Autor original: Marcelo Medeiros

Seção original: Os mais interessantes e ativos projetos do Terceiro Setor








Há mais de duas décadas, pessoas que viram suas vidas mudarem por causa da construção de barragens e hidrelétricas no Brasil começaram a se unir e articular para mostrar aos governantes que queriam reparação para as transformações que as obras representavam em suas vidas. Começava a se desenhar o Movimento dos Atingidos por Barragens (MAB), que hoje em dia congrega aproximadamente 300 mil pessoas em busca de reparações. Mas a tarefa é árdua: estima-se que atualmente no Brasil existam 1 milhão de pessoas - mais que o triplo dos integrantes do MAB - que foram obrigadas a se deslocarem ou mudarem outros aspectos de suas vidas em função da construção de hidrelétricas. Atualmente, o movimento comemora o seu fortalecimento e possibilidades maiores de reparações, com o reconhecimento, por parte de organismos representativos dos governos, do impacto que as construções de barragens tem sobre um número significativo de pessoas.

Isto ficou bastante claro recentemente, durante o V Congresso Nacional do Movimento dos Atingidos por Barragens (MAB), realizado de 9 a 13 de junho em Brasília, onde se reuniram 900 delegados representando 17 estados. O evento, que acontece a cada quatro anos, contou ainda com a participação de representantes do governo federal, cujas declarações agradaram aos presentes. Apoio ao governo Lula, críticas ao modelo energético brasileiro e pedidos de ajuda aos atingidos por barragens foram alguns dos pontos de debates.

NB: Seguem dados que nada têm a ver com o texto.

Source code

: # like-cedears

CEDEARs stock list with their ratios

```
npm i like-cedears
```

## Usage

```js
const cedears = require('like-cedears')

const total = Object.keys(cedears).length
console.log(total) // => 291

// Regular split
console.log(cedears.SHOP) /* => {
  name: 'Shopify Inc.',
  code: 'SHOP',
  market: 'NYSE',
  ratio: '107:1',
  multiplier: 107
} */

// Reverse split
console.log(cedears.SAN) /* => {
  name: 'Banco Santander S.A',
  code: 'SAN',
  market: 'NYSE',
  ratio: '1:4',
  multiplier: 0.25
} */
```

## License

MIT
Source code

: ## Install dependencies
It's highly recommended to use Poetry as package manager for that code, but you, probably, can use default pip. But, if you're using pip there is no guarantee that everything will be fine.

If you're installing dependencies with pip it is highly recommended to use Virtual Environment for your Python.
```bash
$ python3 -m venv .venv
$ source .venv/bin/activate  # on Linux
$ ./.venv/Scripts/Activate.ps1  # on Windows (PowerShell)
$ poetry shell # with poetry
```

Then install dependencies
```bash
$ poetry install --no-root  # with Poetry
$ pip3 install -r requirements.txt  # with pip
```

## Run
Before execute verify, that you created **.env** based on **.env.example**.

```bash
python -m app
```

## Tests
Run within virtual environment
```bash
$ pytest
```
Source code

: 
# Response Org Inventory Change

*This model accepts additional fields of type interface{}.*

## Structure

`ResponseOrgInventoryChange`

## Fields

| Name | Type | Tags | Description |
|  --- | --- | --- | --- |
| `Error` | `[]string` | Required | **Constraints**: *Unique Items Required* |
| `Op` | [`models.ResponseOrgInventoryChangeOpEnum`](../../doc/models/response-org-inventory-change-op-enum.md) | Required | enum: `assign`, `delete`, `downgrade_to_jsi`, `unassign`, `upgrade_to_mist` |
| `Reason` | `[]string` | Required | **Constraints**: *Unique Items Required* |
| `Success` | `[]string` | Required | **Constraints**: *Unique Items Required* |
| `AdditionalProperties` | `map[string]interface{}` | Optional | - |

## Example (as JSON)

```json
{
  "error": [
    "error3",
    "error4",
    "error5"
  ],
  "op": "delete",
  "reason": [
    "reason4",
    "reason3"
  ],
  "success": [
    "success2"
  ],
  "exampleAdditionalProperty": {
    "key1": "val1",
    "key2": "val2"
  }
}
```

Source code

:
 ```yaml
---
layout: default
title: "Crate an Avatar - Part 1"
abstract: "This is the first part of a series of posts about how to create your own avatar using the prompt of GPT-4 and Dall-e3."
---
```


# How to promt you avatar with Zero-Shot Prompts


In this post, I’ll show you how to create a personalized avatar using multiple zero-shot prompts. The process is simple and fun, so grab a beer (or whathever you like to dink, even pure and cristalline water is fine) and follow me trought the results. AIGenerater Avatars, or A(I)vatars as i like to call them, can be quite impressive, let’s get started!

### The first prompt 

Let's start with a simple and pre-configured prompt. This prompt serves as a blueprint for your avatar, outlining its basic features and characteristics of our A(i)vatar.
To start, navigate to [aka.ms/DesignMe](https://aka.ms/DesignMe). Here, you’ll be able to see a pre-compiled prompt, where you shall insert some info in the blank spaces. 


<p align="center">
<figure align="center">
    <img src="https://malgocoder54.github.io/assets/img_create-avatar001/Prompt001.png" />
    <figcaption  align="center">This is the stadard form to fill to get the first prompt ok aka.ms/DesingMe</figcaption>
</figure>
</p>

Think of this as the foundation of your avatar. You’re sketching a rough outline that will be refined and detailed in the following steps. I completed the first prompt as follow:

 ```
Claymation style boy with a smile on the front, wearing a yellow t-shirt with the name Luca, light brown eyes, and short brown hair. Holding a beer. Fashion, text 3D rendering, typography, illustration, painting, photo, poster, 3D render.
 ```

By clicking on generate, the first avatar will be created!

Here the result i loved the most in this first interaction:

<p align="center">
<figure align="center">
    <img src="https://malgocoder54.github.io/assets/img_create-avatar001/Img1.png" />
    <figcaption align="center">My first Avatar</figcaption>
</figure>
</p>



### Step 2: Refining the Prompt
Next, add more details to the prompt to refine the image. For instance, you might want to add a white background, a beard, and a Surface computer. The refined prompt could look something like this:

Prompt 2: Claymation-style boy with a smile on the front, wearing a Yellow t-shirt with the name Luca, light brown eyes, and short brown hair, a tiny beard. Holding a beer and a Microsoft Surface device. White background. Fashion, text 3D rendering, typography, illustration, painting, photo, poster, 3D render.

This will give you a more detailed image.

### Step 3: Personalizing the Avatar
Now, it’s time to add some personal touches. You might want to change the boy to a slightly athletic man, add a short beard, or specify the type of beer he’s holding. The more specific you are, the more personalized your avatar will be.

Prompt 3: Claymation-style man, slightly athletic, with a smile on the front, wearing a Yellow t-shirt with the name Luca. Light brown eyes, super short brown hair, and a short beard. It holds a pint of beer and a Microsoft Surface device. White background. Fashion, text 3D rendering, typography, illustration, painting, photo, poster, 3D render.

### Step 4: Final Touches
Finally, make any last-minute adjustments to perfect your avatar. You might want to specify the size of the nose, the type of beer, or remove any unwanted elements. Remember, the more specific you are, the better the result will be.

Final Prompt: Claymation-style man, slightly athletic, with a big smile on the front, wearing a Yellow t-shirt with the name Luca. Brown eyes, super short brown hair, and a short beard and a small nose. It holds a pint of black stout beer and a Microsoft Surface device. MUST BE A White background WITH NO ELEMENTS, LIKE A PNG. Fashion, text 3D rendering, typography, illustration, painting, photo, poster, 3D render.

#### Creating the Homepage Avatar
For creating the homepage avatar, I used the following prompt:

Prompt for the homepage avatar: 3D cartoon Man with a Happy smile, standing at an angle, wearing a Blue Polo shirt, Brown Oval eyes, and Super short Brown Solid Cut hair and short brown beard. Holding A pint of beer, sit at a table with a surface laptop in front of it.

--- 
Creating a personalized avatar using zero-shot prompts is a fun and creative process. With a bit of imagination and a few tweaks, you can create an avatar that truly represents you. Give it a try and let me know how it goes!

Durante o evento, um fato incomum até então - e positivo: o presidente da Eletrobrás, Luis Pinguelli Rosa, reconheceu erros da estatal no processo de expansão do sistema elétrico. Pinguelli afirmou que hoje a empresa tem consciência de que famílias foram prejudicadas durante a construção de barragens, cujo planejamento e execução nem sempre levaram em conta todos os envolvidos. Para o coordenador nacional do movimento Gilberto Cervinski, a declaração é histórica: “Antes, para a Eletrobrás, não havia atingidos por barragens. É como se não houvesse pessoas atrás dos muros das hidrelétricas. Ao reconhecer a existência dessa classe, é preciso apresentar soluções para o problema”. De acordo com o MAB, desde a década de 70, um milhão de pessoas foram expulsas de suas casas e terras devido ao alagamento provocado pelas usinas. Poucas foram indenizadas justamente. Pinguelli afirmou ainda que a política energética será discutida com os movimentos sociais por ela afetados e que as empresas passarão a agir com mais responsabilidade social a partir de agora.


Quem também fez promessas durante o evento do MAB foi o Ministro do Desenvolvimento Agrário, Miguel Rosseto. Ele anunciou uma linha de crédito para agricultores atingidos por barragens nos moldes do Pronaf (Programa Nacional de Agricultura Familiar), que dá, entre outras facilidades, quatro anos de carência para o pagamento da dívida, cujos juros são menores que os de mercado. Os recursos seriam usados para a próxima safra e beneficiariam aproximadamente 15 mil famílias. Haveria aproximadamente R$ 25 milhões à disposição dos atingidos por barragens até o próximo ano, segundo o ministro. “É um valor baixo para a demanda existente, mas já é um começo”, diz Sadi Baron, outro coordenador nacional do movimento. Segundo Baron, o MAB agora irá intensificar a pressão ao governo para conseguir a liberação dos recursos.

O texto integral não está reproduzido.